Cette audition qui a eu lieu hier au Palais-Bourbon a permis d’éclaircir quelques perspectives pour le dynamisme des communes, alors que la crise frappe durement les entreprises et les particuliers.

Action cœur de ville 2 

D’abord, il a été confirmé que le programme Action cœur de ville allait reprendre pour la période 2023-2026. Lancé en mars 2018, cette politique de soutien a déjà accompagné, selon la ministre, « 234 villes moyennes »  et les 5 milliards d’euros de subventions engagés pour la période précédente ont même été « dépassés ». 

« Plus de 6 400 projets ont été engagés dans de nombreux domaines, rapporte Olivia Grégoire, avec 78 00 logements rénovés, 1 000 cellules commerciales restructurées et de nombreux espaces et équipements publics requalifiés. » 

La ministre a également rappelé que cette enveloppe de 5 milliards d’euros n’est pas l’unique biais pour que les collectivités obtiennent de l’aide. Elle a notamment évoqué le programme Petites villes de demain et le fonds de restructuration des locaux commerciaux du Plan de relance. 

Pour rappel, la deuxième version du programme Action cœur de ville peut également servir aux financements de projets d’embellissement des entrées de ville ou des quartiers de gare (lire Maire info du 21 novembre). 

« Reconquête du commerce rural » 

La désertification commerciale dans les zones rurales est un phénomène qui inquiète de nombreux élus depuis maintenant plusieurs années. « Ce déclin du commerce observé en zone rurale conduit à des difficultés d’accès aux services de la vie courante, dans des zones peu denses, constate la ministre. Le trajet routier médian pour se rendre au pôle commercial le plus proche est de 10 minutes dans les zones peu denses et de 2,6 minutes dans les zones denses. » 
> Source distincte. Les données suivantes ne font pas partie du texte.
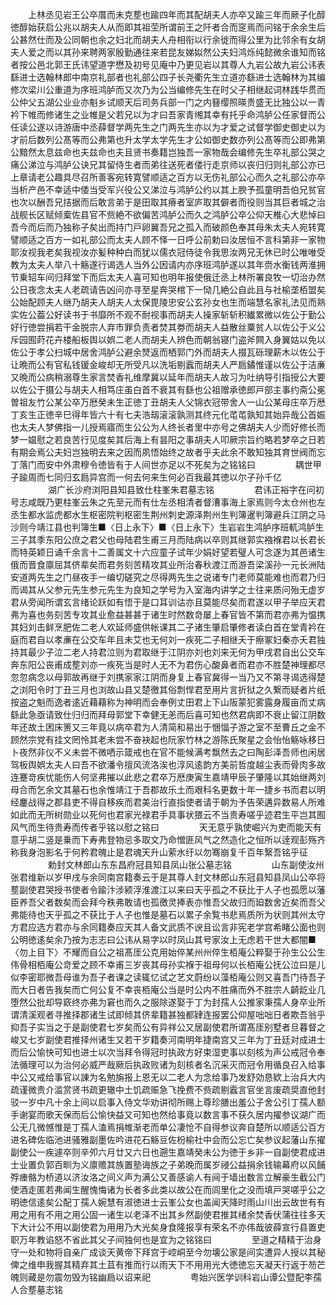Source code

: <!-- { "loadSidebar": true } -->
　　上林丞见岩王公卒厝而未克塟也踰四年而其配胡夫人亦卒又踰三年而厥子化醇徳醇始获启公兆以胡夫人从而即其祖茔所谓前王之阡者合而窆焉而问铭于余余生后公甚然仕而及公同朝也余之妇北而胡夫人舟相衔以行余徙而得公里为比邻余有女胡夫人爱之而以其孙来聘两家殷勤通往来若昆友娣姒然公夫妇鸿烁纯懿微余谁知而铭者按公邑北郭王氏讳望道字懋及初号见庵中乃更见岩以其尊人九岩公故九岩公讳表繇进士选翰林郎中南京礼部者也礼部公四子长尧衢先生立道亦繇进士选翰林为其编修次梁川公重道为序班鸿胪而又次乃为公当编修先生在时父子相继起词林践华贯而公仲父五湖公业业亦魁乡试顺天后司务兵部一门之内簮缨照暎贵盛无比独公以一青衿下帷而修诸生之业帷是父若兄以为才曰吾家青缃其幸有托乎命鸿胪公任家督而公任读公遂以诗游唐中丞薛督学两先生之门两先生亦以为才爱之试督学御史御史以为才前后数列公髙等而公弗第也升太学太学先生才公如御史数亦列公髙等而公即弗第公黯然太息兹命也夫兹命也夫且贤书奏籍岂独吾一家物哉会编修先生卒礼部公哭之痛公涕泣与鸿胪公诀兄其留侍生者而弟往送死者偻行走京师以丧归归则礼部公亦已上章请老公趣具尽召所善客宛转寛譬顺适之百方以无伤礼部公心而久之礼部公亦卒当析产邑不幸适中倭当受军兴役公又涕泣与鸿胪公约以其上腴予孤童明吾伯兄贫官也次以酬吾兄拮据而后敢言弟于是田取其瘠者室庐取其僻者而役则当其巨者城之治战舰长区赋倾槖佐县官不赀絶不欲偏苦鸿胪公而久之鸿胪公卒公仰天椎心大悲悼曰吾今而后而乃独称子矣出而持门戸卵翼吾兄之孤入而破颜色奉其母朱太夫人宛转寛譬顺适之百方一如礼部公而太夫人顾不怿一日呼公前勅曰汝居恒不言科第非一家物耶汝视我老矣我视汝亦髪种种白而犹以儒衣冠侍徒令我思汝两兄无休已时公唯唯受教为太夫人举八十觞遂行谒选人当外公因请内亦序班鸿胪遂以其年赍水衡钱两淮拥节乗轺车间归拜堂下而后太夫人喜可知也明年报使俄迁丞上林所署良牧一切治办然公日夜念太夫人老疏请告凶问亦寻至星奔哭棺下一恸几絶公自此且与社榆垄栢盟矣公始配顾夫人继乃胡夫人胡夫人太保毘陵忠安公玄孙女也生而端慧名家礼法见而熟实佐公葢公好读书于书靡所不观不耐视事而胡夫人操家斩斩积纎累微以佐公于勤公好行徳尝捐若干金脱宗人弃市罪负责者焚其劵而胡夫人益散丝粟贫人以佐公于义公斥园囿莳花卉楼船板舆以娯二老人而胡夫人辨色而朝翁寝门盗斧闗入身翼姑以免以佐公于孝公扫城中居舍鸿胪公避余燹返而栖郭门外而胡夫人掇瓦砾理薪木以佐公于让晩而公有官私钱锾金峻却无所受凡以洗垢剔蠧而胡夫人严扃鐍惟谨以佐公于洁亷又晩而公病稍溺尊生家言焚香礼维摩冀以延年而胡夫人故习为吐纳导引指授公大要以佐公于摄公与胡夫人相笃庄虽白首不衰其有繇也公祖赠承徳郎戸部主事约斋公冕曽祖友竹公某公卒万厯癸未生正徳丁丑胡夫人父锦衣冠带舍人一山公某母庄卒万厯丁亥生正徳辛巳得年皆六十有七夫浩刼滚滚孰测其终元化芚芚孰知其始异哉公首娠也太夫人梦佛指一儿授焉寤而生公公为人终长者里中亦号之佛胡夫人少而好修长而梦一媪慰之若良苦行见度矣其后海上有昙阳之事胡夫人叩厥宗旨约略若梦卒之日若有期会焉公夫妇岂独明去来之因而夙悟始终之故者乎夫此余不敢知独其育世阀而忘丁落门而安中外肃穆令徳皆有于人间世亦足以不死矣为之铭铭曰
　　
　　耦世甲子踰周而七同归玄扃异宫而一何去何来生何必百我最其徳以尔子孙千亿
　　
　　湖广长沙府浏阳县知县致仕柱峯朱君墓志铭
　　
　　君讳正裕字在问初号志咸既乃更柱峯云朱之先至元而有仕左丞相清者督漕事海上家焉则今太仓州也左丞生都水监虎都水生枢密院判枢密生荆州刺史源泽荆州生判簿暹判簿避兵江阴之马沙则今靖江县也判簿生■〈日上永下〉■〈日上永下〉生岩岩生鸿胪序班軏鸿胪生三子其季东阳公庶之君父也母陆君生甫三月而陆病以卒则其继郭实襁褓君以长君长而特英颖日诵千余言十二善属文十六应童子试年少娟好望若璧人可念遂为其邑诸生俄而晋食廪屈其侪辈矣而君务刻苦精攻其业所治春秋渡江而游吾梁溪孙一元长洲陆安道两先生之门昼夜手一编切磋究之尽得两先生之说诸专门老师莫能难也而君乃归而谒其从父参元先生参元先生为良知之学号为入室海内讲学之士往来质问殆无虚岁君从旁闻所谓玄言绪论跃如有悟于是口耳训诂亦且莫能尽矣而君遂以甲子举应天君弗为喜也务刻苦专攻其业愈益甚甚于诸生时然数竒屡上春官皆不第而君亦弗为愠携其妇刘击鲜烹肥佐二老人欢延师盛供帐课其二子诸生肇启肇修者读白首在堂青衿在庭而君自以孝亷在公交车年且未艾也无何刘一疾死二子相继夭于瘵冢妇秦亦夭君独持其最少子泣二老人持君泣则为君取继于江阴亦刘也刘来无何为甲戌君自出公交车奔东阳公丧甫成塟刘亦一疾死当是时人无不为君伤心酸鼻者而君亦不胜楚神理都尽忽忽病念以母郭故再继于刘携家家江阴而身复上春官冀得一当乃又不第寻谒选得楚之浏阳令时丁丑三月也浏故山县又楚徼其俗剽悍君至用片言折狱之久繋而疑者片纸按盗之魁而逸者逺近藉藉称为神明而会奉例丈田君上下山阪蒙犯雾露身履亩而丈病繇此急亟请致仕归归而拜母郭堂下幸健无恙而后喜可知也然君病即不衰止留江阴数年还故土困床箦又三年竟以病卒君为人清简和易出于悃愊子游之室不至曹丘之金不顾然宗党有挂文罔怜其老未尝不奋袂起也阮家竹林之游陈氏聚星之会怡怡觞咏移日卜夜然非仪不义未尝不微哂示箴戒也在官不能候满考飘然去之曰陶彭泽吾师也闲居驾板舆娯太夫人曰吾不欲潘令擅风流洛涘也淳风逺韵方美前哲度越尘表而骨肉多故连蹇竒疾忧能伤人何坚弗摧以此悲之君卒万厯庚寅生嘉靖甲辰子肇隆以其始继两刘母合而乞余文其墓石也余惟靖江于吾郡故乐土而艰科名更数十年一捷乡书而君以明经鏖战得之郡县吏不得自移疾而君美治行直指使者请于朝为予告荣遘异数易人所难如此而无所树勋业以死何也君家光禄君手具事状猥云不当贵寿嗟乎迹君生平岂其囿风气而生待贵寿而传者乎铭以慰之铭曰
　　
　　天无意乎孰使崛兴为吏而能天有意乎胡二竖是乗而下寿弗登物忌多取文乃命憎匪风气之然造化之恒所以逹观彭殇齐称我身泡影名于何矜君魄止是君魂天升山萦水纡以勿骞崩复千百年繄吾铭乎征
　　
　　勅封文林郎山东东昌府冠县知县凤山张公墓志铭
　　
　　山东副使汝州张君维新以岁甲戌与余同南宫籍奏云于是其尊人封文林郎山东冠县知县凤山公卒将塟副使君哭授书使者令踰汴涉颍浮淮渡江以来曰天乎孤之不获比于人子也孤愿以藩臣养吾父者数矣而会拜今秩弗敢请也孤徼灵捧表亦惟吾父故归而廹数舍近矣而吾父弗能待也天乎孤之不获比于人子也惟是墓石以累子余覧书悲焉质所为状则其州太守方君应选方君亦与余同籍奏应天其人备文武质不谀且讼言非宪老学宫希睹公面也则公明徳逺矣余乃按为志志曰公讳从易字以时凤山其号家汝上无虑若干世大都闇■〈勿上目下〉不耀而自公之祖髙厓公克用始倅某州州倅生栢庵公粹娶于孙生公公生伟骨相栢庵公竒爱之顾不幸甫三岁丧其母孙实褓于祖母何以长栢庵公抚公泣曰是儿似李密耶微吾母谁为吾子者课之读辄忆试之艺文蔚纷以藻栢庵公则又喜吾门待吾子而大日者告我矣而亡何公复不幸丧栢庵公当是时公内不胜痛而外不胜宗人齮龁业几堕然公批却导窽终亦弗为窘也而久之服除遂娶于丁为封孺人公推家秉孺人身卒业所谓清溪观者寻推择郡诸生试即倾其侪辈籍甚独都肄连报罢公仰屋咄咄日者欺吾翁乎抑吾子实当之于是副使君七岁矣而公有异祥公又居副使君所谓髙厓别墅者旦暮督之峻又七岁副使君推择州诸生又若干岁籍奏河南明年捷南宫又三年为丁丑廷对成进士而后公愉快可知也进士以次当拜令得冠时执政方好束湿吏事以刻核为声公戒冠令奉法循理可以为治何必威严哉厥后执政败诸为刻核者名沉采灭而冠令用循良召入给事中公又戒给事官以諌为名勉旃报上恩无以二老人为念给事乃发舒効恳欵上治兵大内疏谨微贵介滥赏贤书疏更辙中土饥疏赈急飞挽费不赀疏剔蠧言官坐言废疏奨直他封驳一岁中凡十余上间以启事入侍文华劝讲彻所赐上尊珍膳出羞公子舍公引丁孺人额手谢宴而歌天保而后公愉快益又可知也然给事竟以数言事不获久居内擢参议湖广而公无几微憾惟是丁孺人溘焉捐帷渐老而单公凄怆不自得参议奔自楚所以顺适公百方进名碑佐临池进骚雅副墨佐吟进花石觞豆佐枌榆社中会而公忘亡矣参议起藩山东擢副使公一疾遽卒则辛夘六月廿又六日也遡生嘉靖癸未公为徳于乡非一自副使君成进士业置负郭百甽为义廪赡其族置塾诲族之子弟晚而属岁祲公益捐余钱输幕府以风餔殍瘗骼为桥道以济汝洛之间义声为满公又善感谕人有阋于墙出数言立解豪生截公门使酒走匿若弗闻生醒愧悔诸为长者多此类以故公在而闾里化之没而填戸哭嗟乎公之明徳信逺矣公配丁孺人婉慧有淑徳进士云峯公女也盖闻天降时雨山川出云故世有有用之用有不用之用公固一诸生以老泽不出其乡然副使君推其绪余焚香伏蒲往往多天下大计公不用以副使君为用用乃大光矣身食隆报享有荣名不亦伟哉彼薛宣行县置吏职万年教谄怒不省此其父子间独何也是宜为之铭铭曰
　　
　　至道之精精于治身守一处和物将自亲广成谈天黄帝下拜宫于崆峒至今勿壊公家是间实遭异人授以其秘俾之维申我握其精弃其土苴有推而行以雨天下不用用光大徳徳忘天凝天行返于芴芒魄则藏是勿震勿毁为铭幽扃以诏来祀
　　
　　粤始兴医学训科岩山谭公暨配李孺人合塟墓志铭
　　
Le gouvernement a donc décidé de lancer « une politique de reconquête du commerce rural »  qui va « permettre d’aider les communes à recréer des commerces. »  Concrètement, une première enveloppe de 12 millions d’euros est prévue pour l’année 2023 afin de financer les premiers projets. Le traditionnel appel à projets ou appel à manifestation d’intérêt a été abandonné pour davantage de « simplicité », ce que les élus apprécieront. 

« Les préfets auront pour instruction de communiquer aux maires le cahier des charges (qui est en cours d’élaboration) et les maires feront remonter leurs projets »  et ce « au fil de l’eau » . Les aides pourront aller de « 75 000 euros pour les commerces en dur (...). Notre objectif est d’atteindre avec cette enveloppe 1 000 collectivités accompagnées. » 
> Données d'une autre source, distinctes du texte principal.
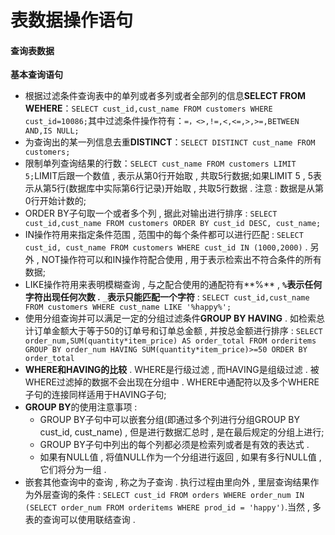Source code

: # 表数据操作语句

#### 查询表数据

**基本查询语句**

* 根据过滤条件查询表中的单列或者多列或者全部列的信息**SELECT FROM WEHERE**：`SELECT cust_id,cust_name FROM customers WHERE cust_id=10086;`其中过滤条件操作符有：`=，<>,!=,<,<=,>,>=,BETWEEN AND,IS NULL;`
* 为查询出的某一列信息去重**DISTINCT**：`SELECT DISTINCT cust_name FROM customers;`
* 限制单列查询结果的行数：`SELECT cust_name FROM customers LIMIT 5;`LIMIT后跟一个数值 , 表示从第0行开始取 , 共取5行数据;如果LIMIT 5 , 5表示从第5行\(数据库中实际第6行记录\)开始取 , 共取5行数据 . 注意 : 数据是从第0行开始计数的;
* ORDER BY子句取一个或者多个列 , 据此对输出进行排序 : `SELECT cust_id,cust_name FROM customers ORDER BY cust_id DESC, cust_name;`
* IN操作符用来指定条件范围 , 范围中的每个条件都可以进行匹配 : `SELECT cust_id, cust_name FROM customers WHERE cust_id IN (1000,2000)` . 另外 , NOT操作符可以和IN操作符配合使用 , 用于表示检索出不符合条件的所有数据;
* LIKE操作符用来表明模糊查询 , 与之配合使用的通配符有\*\*%\*\* , **`%`表示任何字符出现任何次数 .** `_`**表示只能匹配一个字符** : `SELECT cust_id,cust_name FROM customers WHERE cust_name LIKE '%happy%';`
* 使用分组查询并可以满足一定的分组过滤条件**GROUP BY HAVING** . 如检索总计订单金额大于等于50的订单号和订单总金额 , 并按总金额进行排序 : `SELECT order_num,SUM(quantity*item_price) AS order_total FROM orderitems GROUP BY order_num HAVING SUM(quantity*item_price)>=50 ORDER BY order_total`
* **WHERE和HAVING的比较** . WHERE是行级过滤 , 而HAVING是组级过滤 . 被WHERE过滤掉的数据不会出现在分组中 . WHERE中通配符以及多个WHERE子句的连接同样适用于HAVING子句;
* **GROUP BY**的使用注意事项 : 
  * GROUP BY子句中可以嵌套分组\(即通过多个列进行分组GROUP BY cust\_id, cust\_name\) , 但是进行数据汇总时 , 是在最后规定的分组上进行;
  * GROUP BY子句中列出的每个列都必须是检索列或者是有效的表达式 . 
  * 如果有NULL值 , 将值NULL作为一个分组进行返回 , 如果有多行NULL值 , 它们将分为一组 .
* 嵌套其他查询中的查询 , 称之为子查询 . 执行过程由里向外 , 里层查询结果作为外层查询的条件 : `SELECT cust_id FROM orders WHERE order_num IN (SELECT order_num FROM orderitems WHERE prod_id = 'happy')`.当然 , 多表的查询可以使用联结查询 .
Si les conditions pour obtenir un financement ne sont pas encore connues, la ministre a cependant rappelé qu’un « commerce dans une ville qui n’en a plus doit, pour fonctionner, être multiservices. »  Elle a également évoqué les avantages du « commerce itinérant qui, aux côtés du commerce en dur, connaît de plus en plus de succès pour les plus petites communes. » 
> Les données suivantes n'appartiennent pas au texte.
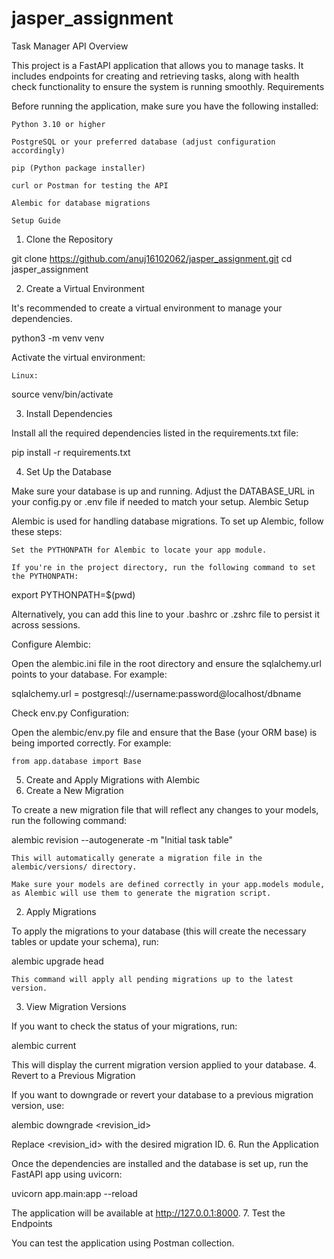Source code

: # jasper_assignment
Task Manager API
Overview

This project is a FastAPI application that allows you to manage tasks. It includes endpoints for creating and retrieving tasks, along with health check functionality to ensure the system is running smoothly.
Requirements

Before running the application, make sure you have the following installed:

    Python 3.10 or higher

    PostgreSQL or your preferred database (adjust configuration accordingly)

    pip (Python package installer)

    curl or Postman for testing the API

    Alembic for database migrations

    Setup Guide
1. Clone the Repository

git clone https://github.com/anuj16102062/jasper_assignment.git
cd jasper_assignment

2. Create a Virtual Environment

It's recommended to create a virtual environment to manage your dependencies.

python3 -m venv venv

Activate the virtual environment:

    Linux:

source venv/bin/activate


3. Install Dependencies

Install all the required dependencies listed in the requirements.txt file:

pip install -r requirements.txt

4. Set Up the Database

Make sure your database is up and running. Adjust the DATABASE_URL in your config.py or .env file if needed to match your setup.
Alembic Setup

Alembic is used for handling database migrations. To set up Alembic, follow these steps:

    Set the PYTHONPATH for Alembic to locate your app module.

    If you're in the project directory, run the following command to set the PYTHONPATH:

export PYTHONPATH=$(pwd)

Alternatively, you can add this line to your .bashrc or .zshrc file to persist it across sessions.

Configure Alembic:

Open the alembic.ini file in the root directory and ensure the sqlalchemy.url points to your database. For example:

sqlalchemy.url = postgresql://username:password@localhost/dbname

Check env.py Configuration:

Open the alembic/env.py file and ensure that the Base (your ORM base) is being imported correctly. For example:

    from app.database import Base

5. Create and Apply Migrations with Alembic
1. Create a New Migration

To create a new migration file that will reflect any changes to your models, run the following command:

alembic revision --autogenerate -m "Initial task table"

    This will automatically generate a migration file in the alembic/versions/ directory.

    Make sure your models are defined correctly in your app.models module, as Alembic will use them to generate the migration script.

2. Apply Migrations

To apply the migrations to your database (this will create the necessary tables or update your schema), run:

alembic upgrade head

    This command will apply all pending migrations up to the latest version.

3. View Migration Versions

If you want to check the status of your migrations, run:

alembic current

This will display the current migration version applied to your database.
4. Revert to a Previous Migration

If you want to downgrade or revert your database to a previous migration version, use:

alembic downgrade <revision_id>

Replace <revision_id> with the desired migration ID.
6. Run the Application

Once the dependencies are installed and the database is set up, run the FastAPI app using uvicorn:

uvicorn app.main:app --reload

The application will be available at http://127.0.0.1:8000.
7. Test the Endpoints

You can test the application using Postman collection.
Rappelons qu'en mars 2022, le Sénat avait fait 43 propositions pour soutenir le commerce rural dans les territoires ruraux, spécifiquement dans les communes de moins de 2 500 habitants. L’AMF a aussi rendu public un rapport sur les zones de revitalisation rurale (ZRR) en octobre dernier. 15 propositions y sont formulées dont plusieurs visent à soutenir l’activité – et donc le commerce – en milieu rural. L’AMF demande le renforcement du fonds de 12 millions d'euros ainsi que la mise en place d’un nouveau FISAC.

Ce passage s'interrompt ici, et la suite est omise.